_What needs to be done_
Below are the records. Retype exactly the lines between the lines holding "[E, I, D, d, w, f, g, L] = hentKonstanter();" and "regner ut A*ye.", inclusive.

_Provided records_
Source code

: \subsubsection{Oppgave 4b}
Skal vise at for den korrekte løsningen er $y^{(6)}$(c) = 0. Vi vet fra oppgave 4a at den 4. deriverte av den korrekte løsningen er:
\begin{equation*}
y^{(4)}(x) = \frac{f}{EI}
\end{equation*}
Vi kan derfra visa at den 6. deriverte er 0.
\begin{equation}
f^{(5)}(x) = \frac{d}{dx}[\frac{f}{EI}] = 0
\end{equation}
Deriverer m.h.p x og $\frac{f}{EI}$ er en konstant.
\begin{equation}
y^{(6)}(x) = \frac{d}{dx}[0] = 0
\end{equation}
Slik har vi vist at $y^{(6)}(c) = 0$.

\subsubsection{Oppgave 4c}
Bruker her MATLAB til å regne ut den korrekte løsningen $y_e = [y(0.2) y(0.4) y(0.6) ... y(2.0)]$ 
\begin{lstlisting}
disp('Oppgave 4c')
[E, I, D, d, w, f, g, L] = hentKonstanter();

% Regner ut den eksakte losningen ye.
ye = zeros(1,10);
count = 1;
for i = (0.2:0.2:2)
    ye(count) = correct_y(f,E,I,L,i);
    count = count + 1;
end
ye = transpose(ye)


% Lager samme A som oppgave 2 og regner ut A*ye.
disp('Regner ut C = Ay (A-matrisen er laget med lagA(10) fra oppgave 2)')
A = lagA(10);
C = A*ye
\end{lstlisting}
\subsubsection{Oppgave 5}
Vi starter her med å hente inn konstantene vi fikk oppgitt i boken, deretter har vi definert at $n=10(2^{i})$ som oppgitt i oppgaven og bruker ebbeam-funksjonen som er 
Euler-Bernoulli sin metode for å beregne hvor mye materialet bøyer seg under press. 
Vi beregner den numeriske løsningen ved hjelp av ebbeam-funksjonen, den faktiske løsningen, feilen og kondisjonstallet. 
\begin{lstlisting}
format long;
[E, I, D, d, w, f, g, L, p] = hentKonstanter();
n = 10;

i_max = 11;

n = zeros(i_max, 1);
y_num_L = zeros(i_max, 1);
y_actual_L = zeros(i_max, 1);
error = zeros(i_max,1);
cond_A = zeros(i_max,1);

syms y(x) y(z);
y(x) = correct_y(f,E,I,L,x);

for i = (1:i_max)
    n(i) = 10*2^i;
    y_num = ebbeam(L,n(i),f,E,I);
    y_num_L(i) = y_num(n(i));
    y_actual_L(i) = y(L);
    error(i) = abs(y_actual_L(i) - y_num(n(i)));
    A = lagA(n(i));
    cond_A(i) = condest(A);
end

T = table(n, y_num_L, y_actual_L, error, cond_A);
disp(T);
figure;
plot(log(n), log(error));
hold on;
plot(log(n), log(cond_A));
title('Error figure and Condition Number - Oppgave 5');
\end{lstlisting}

_Response area_
[E, I, D, d, w, f, g, L] = hentKonstanter();

% Regner ut den eksakte losningen ye.
ye = zeros(1,10);
count = 1;
for i = (0.2:0.2:2)
    ye(count) = correct_y(f,E,I,L,i);
    count = count + 1;
end
ye = transpose(ye)


% Lager samme A som oppgave 2 og regner ut A*ye.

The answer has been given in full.